Table 4 shows the results of GC analysis of the course of the reaction.

[0041]

[Table 4]

From Table 4, it can be seen that one hour after the start of the reaction, most of the starting endo-THDC was converted to the desired exo-THDC. In addition, it can be seen that the generation of by-products (tetralin, adamantane) is suppressed.

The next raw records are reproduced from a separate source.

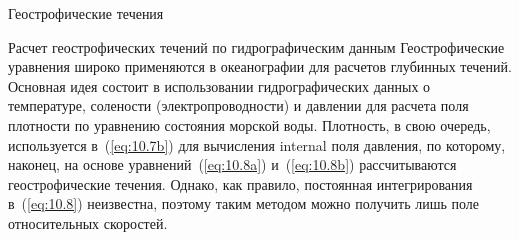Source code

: \begin{chapter}{Геострофические течения}
\begin{section}{Расчет геострофических течений по гидрографическим данным}\label{sec:10.4}
Геострофические уравнения широко применяются в океанографии для
расчетов глубинных течений. Основная идея состоит в использовании
гидрографических данных о температуре, 
солености (электропроводности) и давлении для расчета поля плотности 
по уравнению состояния морской воды. Плотность, в свою очередь, 
используется в~(\ref{eq:10.7b}) для вычисления internal поля
давления, по которому, наконец, на основе уравнений~(\ref{eq:10.8a}) 
и~(\ref{eq:10.8b}) рассчитываются геострофические течения. Однако, как правило, 
постоянная интегрирования в~(\ref{eq:10.8}) неизвестна, поэтому таким методом 
можно получить лишь поле относительных скоростей.
%


\end{section}
\end{chapter}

Comparative Example 1 End-T obtained in the same manner as in Production Example 1 was placed in a glass reaction vessel equipped with a stirrer, a reflux condenser, and a thermometer.
200 parts of HDC, 70 parts of toluene and 2 parts of powdery anhydrous aluminum chloride (1% based on endo-THDC) were charged. The contents were heated to 80 ° C. and the isomerization reaction was carried out for 4 hours while stirring well. A small amount of the reaction solution was collected every hour during the reaction, and the progress of the reaction was examined by GC analysis. After completion of the reaction, 50 parts of a 25% aqueous sodium hydroxide solution was added, and the mixture was stirred at 50 ° C. for 30 minutes, and then cooled to room temperature. The aqueous layer separated into two layers was removed to obtain 256 parts of an oil layer.
Table 5 shows the results of examining the course of the reaction by GC analysis. However, in Table 5, toluene as a reaction solvent was excluded.

[0044]

[Table 5]

Comparative Example 2 GC analysis of the isomerization reaction and the progress of the reaction was carried out in the same manner as in Example 5 except that the oily catalyst used in Example 5 was replaced with 4.5 parts of anhydrous aluminum chloride powder. Was. After the reaction,
50 parts of a 25% aqueous sodium hydroxide solution was added, and the mixture was stirred at 50 ° C. for 30 minutes, and then cooled to room temperature. The aqueous layer separated into two layers was removed to obtain 285 parts of an oil layer (organic layer). Table 6 shows the results of examining the course of the reaction by GC analysis.

[0046]

[Table 6]

From Tables 5 and 6, it can be seen that when powdered anhydrous aluminum chloride is used, the catalytic activity is reduced and the reaction rate is significantly reduced. In addition, it can be seen that although the conversion of endo-THDC is low as compared with Tables 1 to 4, the generation of by-products tends to increase.

[0048]

The catalyst for the isomerization reaction of the present invention is an oily anhydrous aluminum halide catalyst, which can be compared with the conventional method when applied to a method for isomerizing endo-THDC to produce exo-THDC. As a result, the production of by-products can be suppressed, and the reaction time can be significantly reduced, which is an industrially extremely advantageous effect.

Claims (2)

[Claims] An exo-tetrahydrodicyclopentadiene characterized in that endo-tetrahydrodicyclopentadiene is isomerized using a catalyst obtained by reacting anhydrous aluminum halide and hydrogen halide in the presence of a solvent. Manufacturing method. 2. A catalyst for an isomerization reaction obtained by reacting anhydrous aluminum halide and hydrogen halide in the presence of a solvent.